* _EXERCISE DIRECTIONS_
Show every line of the data below that includes the word "text".

========

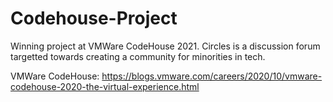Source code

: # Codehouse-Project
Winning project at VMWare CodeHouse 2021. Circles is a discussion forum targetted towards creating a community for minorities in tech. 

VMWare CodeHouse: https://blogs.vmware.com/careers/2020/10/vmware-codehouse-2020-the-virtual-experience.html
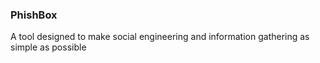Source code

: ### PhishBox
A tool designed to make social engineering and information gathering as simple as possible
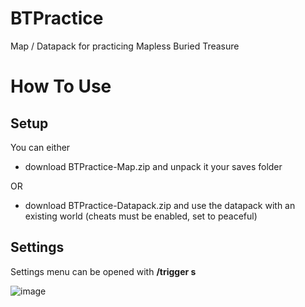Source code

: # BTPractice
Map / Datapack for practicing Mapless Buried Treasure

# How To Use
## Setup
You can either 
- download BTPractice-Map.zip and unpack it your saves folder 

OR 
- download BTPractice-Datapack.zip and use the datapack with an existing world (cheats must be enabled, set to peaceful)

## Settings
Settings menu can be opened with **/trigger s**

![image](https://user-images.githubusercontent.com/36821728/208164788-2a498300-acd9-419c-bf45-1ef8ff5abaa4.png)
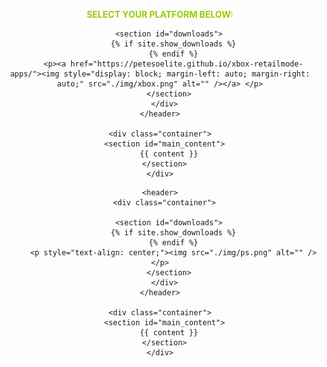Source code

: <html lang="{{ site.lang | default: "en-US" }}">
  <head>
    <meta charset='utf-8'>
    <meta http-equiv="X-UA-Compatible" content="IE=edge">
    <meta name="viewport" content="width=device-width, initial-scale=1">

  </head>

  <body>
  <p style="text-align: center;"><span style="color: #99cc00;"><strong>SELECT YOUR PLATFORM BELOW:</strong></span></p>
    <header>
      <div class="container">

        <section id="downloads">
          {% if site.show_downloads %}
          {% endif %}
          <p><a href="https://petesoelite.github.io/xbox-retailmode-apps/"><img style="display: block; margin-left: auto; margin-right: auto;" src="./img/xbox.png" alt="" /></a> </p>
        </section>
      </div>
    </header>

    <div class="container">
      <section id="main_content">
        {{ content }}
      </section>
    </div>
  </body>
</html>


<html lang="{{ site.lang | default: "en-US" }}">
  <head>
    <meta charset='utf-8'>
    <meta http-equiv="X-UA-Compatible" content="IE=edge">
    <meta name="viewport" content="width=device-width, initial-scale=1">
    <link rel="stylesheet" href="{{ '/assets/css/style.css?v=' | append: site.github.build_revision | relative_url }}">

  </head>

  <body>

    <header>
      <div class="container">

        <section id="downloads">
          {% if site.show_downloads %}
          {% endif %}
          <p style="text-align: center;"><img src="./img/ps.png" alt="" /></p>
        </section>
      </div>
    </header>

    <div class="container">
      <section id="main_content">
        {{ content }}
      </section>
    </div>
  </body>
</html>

========

* _YOUR SOLUTION_
  <p style="text-align: center;"><span style="color: #99cc00;"><strong>SELECT YOUR PLATFORM BELOW:</strong></span></p>
          <p style="text-align: center;"><img src="./img/ps.png" alt="" /></p>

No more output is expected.